The boys adhere to a strict schedule, waking at 4 a.m., attending classes throughout the day, community prayer and work in the fields, where they grow tef, an indigenous grain, and vegetables. Of course there is time for play. The boys, aware of the alternatives, seem to enjoy the life.

“My parents were very sick before they died,” said Kasahun, who is 12. “I was left to live with my brother and sister. A priest brought me here.
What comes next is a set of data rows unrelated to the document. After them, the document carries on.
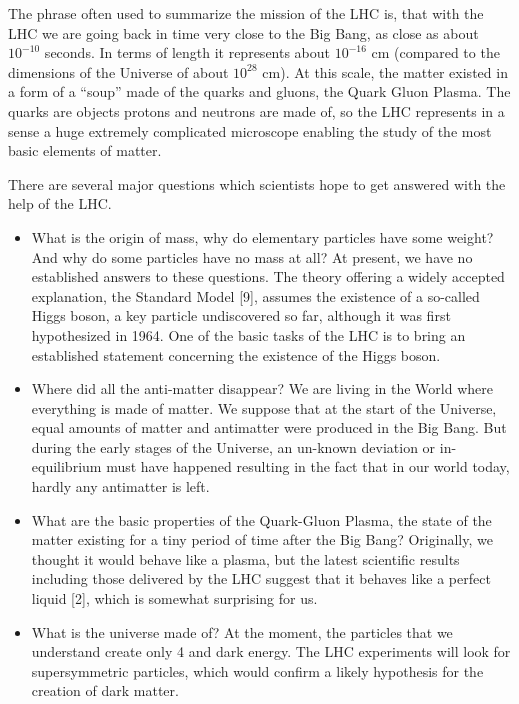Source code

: The phrase often used to summarize the mission of the LHC is, that
with the LHC we are going back in time very close to the Big Bang,
as close as about $10^{-10}$ seconds. In terms of length it represents
about $10^{-16}$ cm (compared to the dimensions of the Universe of about
$10^{28}$ cm). At this scale, the matter existed in a form of a ``soup''
made of the quarks and gluons, the Quark Gluon Plasma. The quarks
are objects protons and neutrons are made of, so the LHC represents
in a sense a huge extremely complicated microscope enabling the
study of the most basic elements of matter.

There are several major questions which scientists hope to
get answered with the help of the LHC.

\begin{itemize}
\item What is the origin of mass, why do elementary particles have
some weight? And why do some particles have no mass at all? At
present, we have no established answers to these questions. The
theory offering a widely accepted explanation, the Standard Model
[9], assumes the existence of a so-called Higgs boson, a key particle
undiscovered so far, although it was first hypothesized in 1964. One
of the basic tasks of the LHC is to bring an established statement
concerning the existence of the Higgs boson.

\item Where did all the anti-matter disappear? We are living in the
World where everything is made of matter. We suppose that at the
start of the Universe, equal amounts of matter and antimatter were
produced in the Big Bang. But during the early stages of the
Universe, an un-known deviation or in-equilibrium must have happened
resulting in the fact that in our world today, hardly any antimatter
is left.

\item What are the basic properties of the Quark-Gluon Plasma, the
state of the matter existing for a tiny period of time after the Big
Bang? Originally, we thought it would behave like a plasma, but the
latest scientific results including those delivered by the LHC
suggest that it behaves like a perfect liquid [2],
which is somewhat surprising for us.

\item What is the universe made of? At the moment, the particles that we understand 
create only 4%
and dark energy. The LHC experiments will look for supersymmetric particles, which
 would confirm a likely hypothesis for the creation of dark matter.
\end{itemize}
If possible, I too will become a priest when I grow up.”

Abune Epiphanos hopes to expand his orphanage. “There are different paths to becoming a priest or monk,” he said. “Some go from monastery to monastery, learning informally from the elders. Others attend a monastic school. And there are some boys who are taught by their village priest, evaluated by the local bishop and are then ordained.

“It all depends on the person’s abilities. That’s what I’m trying to do with these boys, provide them with the means for fulfilling lives.”

Sean Sprague traveled throughout Ethiopia last November on assignment for ONE.

This is photojournalist Sean Sprague’s 50th contribution to ONE magazine.